**PROBLEM:** Only the pictures stay out; every record is to be quoted exactly.

==*==

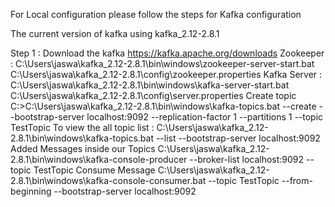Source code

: For Local configuration please follow the steps for Kafka configuration

The current version of kafka using kafka_2.12-2.8.1

Step 1 : Download the kafka https://kafka.apache.org/downloads
Zookeeper :
C:\Users\jaswa\kafka_2.12-2.8.1\bin\windows\zookeeper-server-start.bat C:\Users\jaswa\kafka_2.12-2.8.1\config\zookeeper.properties
Kafka Server :
C:\Users\jaswa\kafka_2.12-2.8.1\bin\windows\kafka-server-start.bat C:\Users\jaswa\kafka_2.12-2.8.1\config\server.properties
Create topic
C:\>C:\Users\jaswa\kafka_2.12-2.8.1\bin\windows\kafka-topics.bat --create --bootstrap-server localhost:9092 --replication-factor 1 --partitions 1 --topic TestTopic
To view the all topic list :
C:\Users\jaswa\kafka_2.12-2.8.1\bin\windows\kafka-topics.bat --list --bootstrap-server localhost:9092
Added Messages inside our Topics
C:\Users\jaswa\kafka_2.12-2.8.1\bin\windows\kafka-console-producer --broker-list localhost:9092 --topic TestTopic
Consume Message
C:\Users\jaswa\kafka_2.12-2.8.1\bin\windows\kafka-console-consumer.bat --topic TestTopic --from-beginning --bootstrap-server localhost:9092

==*==

**EXERCISE ANSWER:**
Source code

: For Local configuration please follow the steps for Kafka configuration

The current version of kafka using kafka_2.12-2.8.1

Step 1 : Download the kafka https://kafka.apache.org/downloads
Zookeeper :
C:\Users\jaswa\kafka_2.12-2.8.1\bin\windows\zookeeper-server-start.bat C:\Users\jaswa\kafka_2.12-2.8.1\config\zookeeper.properties
Kafka Server :
C:\Users\jaswa\kafka_2.12-2.8.1\bin\windows\kafka-server-start.bat C:\Users\jaswa\kafka_2.12-2.8.1\config\server.properties
Create topic
C:\>C:\Users\jaswa\kafka_2.12-2.8.1\bin\windows\kafka-topics.bat --create --bootstrap-server localhost:9092 --replication-factor 1 --partitions 1 --topic TestTopic
To view the all topic list :
C:\Users\jaswa\kafka_2.12-2.8.1\bin\windows\kafka-topics.bat --list --bootstrap-server localhost:9092
Added Messages inside our Topics
C:\Users\jaswa\kafka_2.12-2.8.1\bin\windows\kafka-console-producer --broker-list localhost:9092 --topic TestTopic
Consume Message
C:\Users\jaswa\kafka_2.12-2.8.1\bin\windows\kafka-console-consumer.bat --topic TestTopic --from-beginning --bootstrap-server localhost:9092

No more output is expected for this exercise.